How to complete this task: Repeat everything in the data exactly except images.

The records:
=-=-=

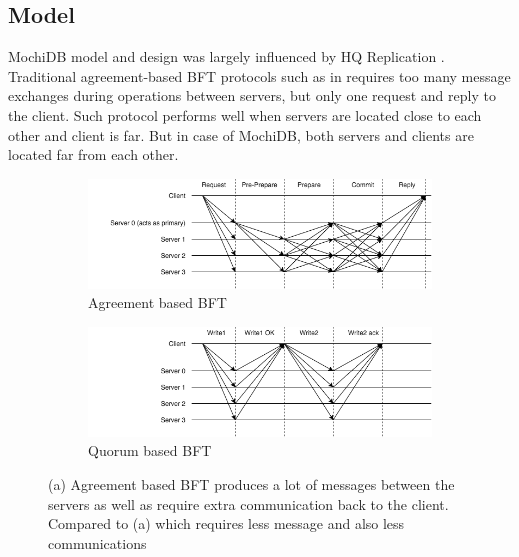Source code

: \documentclass[letterpaper,twocolumn,10pt]{article}
\begin{document}
\subsection{Model}

MochiDB model and design was largely influenced by HQ Replication \cite{HQ_replication}. Traditional agreement-based BFT protocols such as in \cite{Practical_BFT} requires too many message exchanges during operations between servers, but only one request and reply to the client. Such protocol performs well when servers are located close to each other and client is far. But in case of MochiDB, both servers and clients are located far from each other.

\begin{figure}
\centering
\begin{subfigure}[b]{0.45\textwidth}
   \includegraphics[width=1\linewidth]{Communication_agreement.png}
   \caption{Agreement based BFT}
   \label{fig:Ng1} 
\end{subfigure}

\begin{subfigure}[b]{0.45\textwidth}
   \includegraphics[width=1\linewidth]{Communication_quorum.png}
   \caption{Quorum based BFT}
   \label{fig:Ng2}
\end{subfigure}

\caption[Two numerical solutions]{(a) Agreement based BFT produces a lot of messages between the servers as well as require extra communication back to the client. Compared to (a) which requires less message and also less communications}
\end{figure}
\end{document}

=-=-=

Reply to the task:
Source code

: \documentclass[letterpaper,twocolumn,10pt]{article}
\begin{document}
\subsection{Model}

MochiDB model and design was largely influenced by HQ Replication \cite{HQ_replication}. Traditional agreement-based BFT protocols such as in \cite{Practical_BFT} requires too many message exchanges during operations between servers, but only one request and reply to the client. Such protocol performs well when servers are located close to each other and client is far. But in case of MochiDB, both servers and clients are located far from each other.

\begin{figure}
\centering
\begin{subfigure}[b]{0.45\textwidth}
   \includegraphics[width=1\linewidth]{Communication_agreement.png}
   \caption{Agreement based BFT}
   \label{fig:Ng1} 
\end{subfigure}

\begin{subfigure}[b]{0.45\textwidth}
   \includegraphics[width=1\linewidth]{Communication_quorum.png}
   \caption{Quorum based BFT}
   \label{fig:Ng2}
\end{subfigure}

\caption[Two numerical solutions]{(a) Agreement based BFT produces a lot of messages between the servers as well as require extra communication back to the client. Compared to (a) which requires less message and also less communications}
\end{figure}
\end{document}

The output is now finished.